***** STORED DATA *****
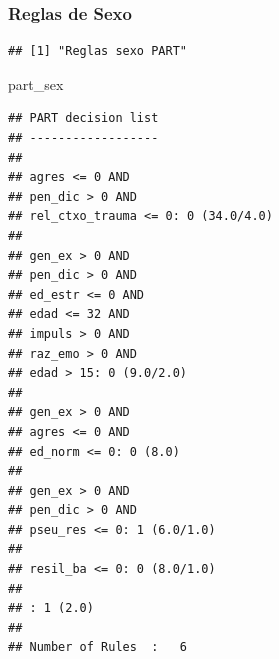 \documentclass[]{article}
\newenvironment{Shaded}{\begin{snugshade}}{\end{snugshade}}
\newcommand{\KeywordTok}[1]{\textcolor[rgb]{0.13,0.29,0.53}{\textbf{#1}}}
\newcommand{\DataTypeTok}[1]{\textcolor[rgb]{0.13,0.29,0.53}{#1}}
\newcommand{\StringTok}[1]{\textcolor[rgb]{0.31,0.60,0.02}{#1}}
\newcommand{\CommentTok}[1]{\textcolor[rgb]{0.56,0.35,0.01}{\textit{#1}}}
\newcommand{\OperatorTok}[1]{\textcolor[rgb]{0.81,0.36,0.00}{\textbf{#1}}}
\newcommand{\NormalTok}[1]{#1}
\begin{document}
\subsubsection{Reglas de Sexo}\label{reglas-de-sexo}

\begin{Shaded}
\end{Shaded}

\begin{verbatim}
## [1] "Reglas sexo PART"
\end{verbatim}

\begin{Shaded}
\begin{Highlighting}[]
\NormalTok{part_sex}
\end{Highlighting}
\end{Shaded}

\begin{verbatim}
## PART decision list
## ------------------
## 
## agres <= 0 AND
## pen_dic > 0 AND
## rel_ctxo_trauma <= 0: 0 (34.0/4.0)
## 
## gen_ex > 0 AND
## pen_dic > 0 AND
## ed_estr <= 0 AND
## edad <= 32 AND
## impuls > 0 AND
## raz_emo > 0 AND
## edad > 15: 0 (9.0/2.0)
## 
## gen_ex > 0 AND
## agres <= 0 AND
## ed_norm <= 0: 0 (8.0)
## 
## gen_ex > 0 AND
## pen_dic > 0 AND
## pseu_res <= 0: 1 (6.0/1.0)
## 
## resil_ba <= 0: 0 (8.0/1.0)
## 
## : 1 (2.0)
## 
## Number of Rules  :   6
\end{verbatim}
\end{document}
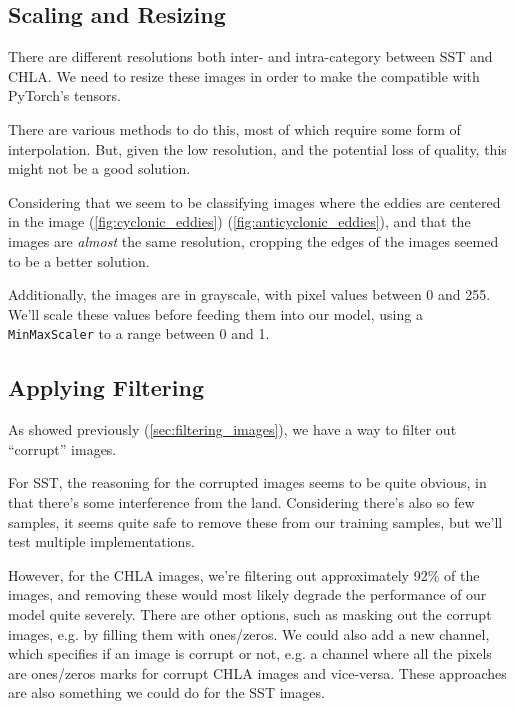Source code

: \documentclass[12pt,a4paper,english]{article}
\begin{document}
    \subsection{Scaling and Resizing} \label{sec:scaling_and_resizing}

    There are different resolutions both inter- and intra-category between SST and CHLA.
    We need to resize these images in order to make the compatible with PyTorch's tensors.

    There are various methods to do this, most of which require some form of interpolation.
    But, given the low resolution, and the potential loss of quality, this might not be a good solution.

    Considering that we seem to be classifying images where the eddies are centered in the
    image (\ref{fig:cyclonic_eddies}) (\ref{fig:anticyclonic_eddies}), and that the images are \textit{almost} the same resolution,
    cropping the edges of the images seemed to be a better solution.

    Additionally, the images are in grayscale, with pixel values between 0 and 255.
    We'll scale these values before feeding them into our model, using a \verb|MinMaxScaler| to a range between 0 and 1.

    \subsection{Applying Filtering} \label{sec:applying_filtering}

    As showed previously (\ref{sec:filtering_images}), we have a way to filter out ``corrupt'' images.

    For SST, the reasoning for the corrupted images seems to be quite obvious, in that there's some interference from the land.
    Considering there's also so few samples, it seems quite safe to remove these from our training samples, but we'll test multiple implementations.

    However, for the CHLA images, we're filtering out approximately 92\% of the images, and removing these would most likely degrade the performance
    of our model quite severely. There are other options, such as masking out the corrupt images, e.g. by filling them with ones/zeros.
    We could also add a new channel, which specifies if an image is corrupt or not, e.g. a channel where all the pixels are ones/zeros marks for corrupt CHLA images
    and vice-versa. These approaches are also something we could do for the SST images.
\end{document}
*****
[TASK REQUIREMENTS] How many lines in the records above contain the word "textcolor"? State that number and nothing more.

[TASK SOLUTION] 5